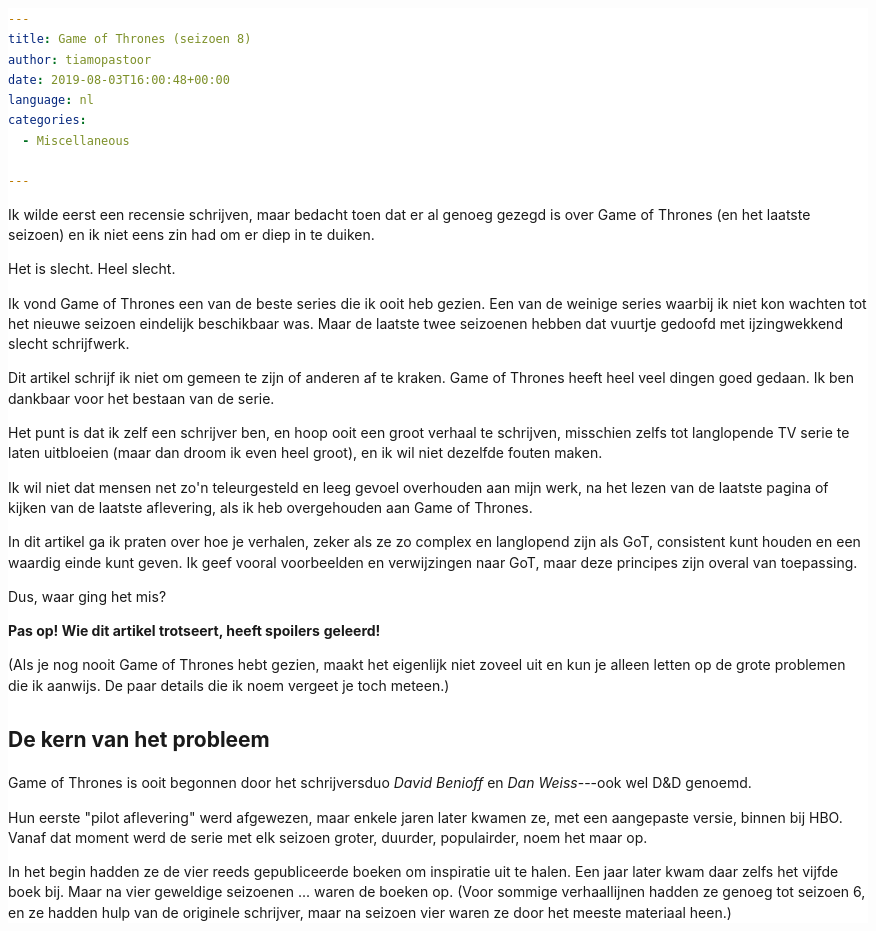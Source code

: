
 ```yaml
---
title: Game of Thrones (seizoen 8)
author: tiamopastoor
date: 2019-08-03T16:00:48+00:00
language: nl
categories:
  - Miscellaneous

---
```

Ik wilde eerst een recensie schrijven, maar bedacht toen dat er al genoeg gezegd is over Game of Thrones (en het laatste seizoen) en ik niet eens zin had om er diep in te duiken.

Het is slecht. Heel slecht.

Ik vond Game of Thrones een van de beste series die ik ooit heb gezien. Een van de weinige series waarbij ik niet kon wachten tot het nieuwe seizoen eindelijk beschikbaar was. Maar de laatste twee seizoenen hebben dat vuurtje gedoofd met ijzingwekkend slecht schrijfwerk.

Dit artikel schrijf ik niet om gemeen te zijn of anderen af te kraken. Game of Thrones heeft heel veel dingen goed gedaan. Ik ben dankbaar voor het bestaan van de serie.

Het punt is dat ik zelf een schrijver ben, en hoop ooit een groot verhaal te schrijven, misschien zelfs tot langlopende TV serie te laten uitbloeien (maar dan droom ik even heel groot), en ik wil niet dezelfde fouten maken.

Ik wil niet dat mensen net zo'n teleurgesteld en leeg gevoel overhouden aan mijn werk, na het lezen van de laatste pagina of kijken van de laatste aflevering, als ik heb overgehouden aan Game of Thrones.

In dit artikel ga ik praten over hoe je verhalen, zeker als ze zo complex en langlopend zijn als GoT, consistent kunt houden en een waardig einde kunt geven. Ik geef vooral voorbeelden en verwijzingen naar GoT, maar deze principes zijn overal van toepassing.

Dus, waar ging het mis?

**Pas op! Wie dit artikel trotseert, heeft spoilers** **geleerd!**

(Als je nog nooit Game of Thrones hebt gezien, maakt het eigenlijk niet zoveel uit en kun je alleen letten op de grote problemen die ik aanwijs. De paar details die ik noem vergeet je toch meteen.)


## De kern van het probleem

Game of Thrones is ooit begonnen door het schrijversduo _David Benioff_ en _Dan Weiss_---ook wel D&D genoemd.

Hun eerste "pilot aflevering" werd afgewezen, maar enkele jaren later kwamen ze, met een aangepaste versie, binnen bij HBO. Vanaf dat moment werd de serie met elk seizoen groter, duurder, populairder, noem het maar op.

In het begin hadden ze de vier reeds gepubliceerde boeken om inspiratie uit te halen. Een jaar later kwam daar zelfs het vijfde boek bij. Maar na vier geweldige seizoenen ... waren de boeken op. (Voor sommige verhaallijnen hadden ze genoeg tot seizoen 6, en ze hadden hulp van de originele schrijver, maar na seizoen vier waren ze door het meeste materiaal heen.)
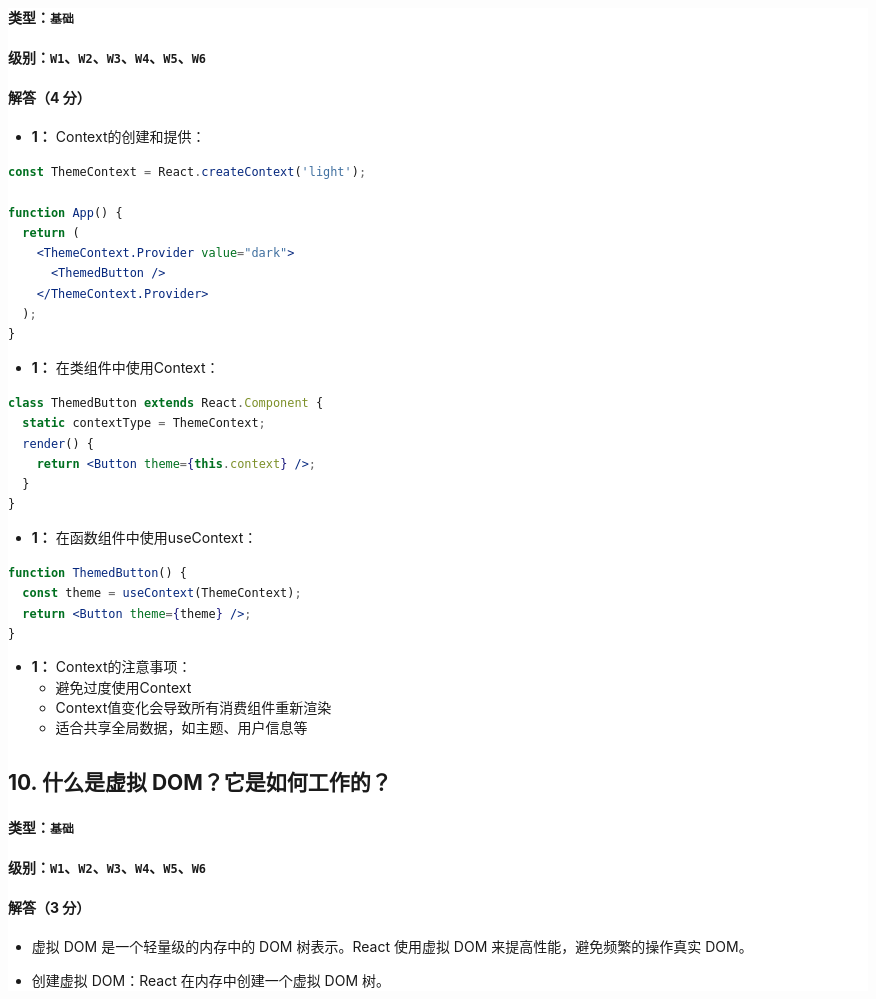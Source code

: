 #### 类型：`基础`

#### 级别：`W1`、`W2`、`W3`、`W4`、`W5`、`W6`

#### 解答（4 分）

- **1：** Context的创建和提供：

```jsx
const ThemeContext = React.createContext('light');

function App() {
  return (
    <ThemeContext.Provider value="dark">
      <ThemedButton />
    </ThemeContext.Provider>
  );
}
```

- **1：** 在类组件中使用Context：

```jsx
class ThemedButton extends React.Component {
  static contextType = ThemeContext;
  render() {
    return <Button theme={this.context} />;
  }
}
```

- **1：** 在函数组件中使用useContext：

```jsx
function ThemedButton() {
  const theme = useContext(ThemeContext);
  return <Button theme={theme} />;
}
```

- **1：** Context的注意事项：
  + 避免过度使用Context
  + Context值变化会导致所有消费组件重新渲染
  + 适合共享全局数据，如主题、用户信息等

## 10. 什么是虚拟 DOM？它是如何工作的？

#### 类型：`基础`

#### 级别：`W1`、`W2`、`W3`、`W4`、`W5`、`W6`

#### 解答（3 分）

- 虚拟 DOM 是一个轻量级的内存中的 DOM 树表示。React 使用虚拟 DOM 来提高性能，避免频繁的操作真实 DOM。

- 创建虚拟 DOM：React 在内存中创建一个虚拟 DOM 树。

● ● ● ● ● ● ●

*ASSIGNMENT*. Using the entries above, output exactly the lines between the line holding "Ik vond Game" and the line holding "## De kern van het probleem", end lines included, and nothing more.

*EXERCISE OUTPUT*.
Ik vond Game of Thrones een van de beste series die ik ooit heb gezien. Een van de weinige series waarbij ik niet kon wachten tot het nieuwe seizoen eindelijk beschikbaar was. Maar de laatste twee seizoenen hebben dat vuurtje gedoofd met ijzingwekkend slecht schrijfwerk.

Dit artikel schrijf ik niet om gemeen te zijn of anderen af te kraken. Game of Thrones heeft heel veel dingen goed gedaan. Ik ben dankbaar voor het bestaan van de serie.

Het punt is dat ik zelf een schrijver ben, en hoop ooit een groot verhaal te schrijven, misschien zelfs tot langlopende TV serie te laten uitbloeien (maar dan droom ik even heel groot), en ik wil niet dezelfde fouten maken.

Ik wil niet dat mensen net zo'n teleurgesteld en leeg gevoel overhouden aan mijn werk, na het lezen van de laatste pagina of kijken van de laatste aflevering, als ik heb overgehouden aan Game of Thrones.

In dit artikel ga ik praten over hoe je verhalen, zeker als ze zo complex en langlopend zijn als GoT, consistent kunt houden en een waardig einde kunt geven. Ik geef vooral voorbeelden en verwijzingen naar GoT, maar deze principes zijn overal van toepassing.

Dus, waar ging het mis?

**Pas op! Wie dit artikel trotseert, heeft spoilers** **geleerd!**

(Als je nog nooit Game of Thrones hebt gezien, maakt het eigenlijk niet zoveel uit en kun je alleen letten op de grote problemen die ik aanwijs. De paar details die ik noem vergeet je toch meteen.)


## De kern van het probleem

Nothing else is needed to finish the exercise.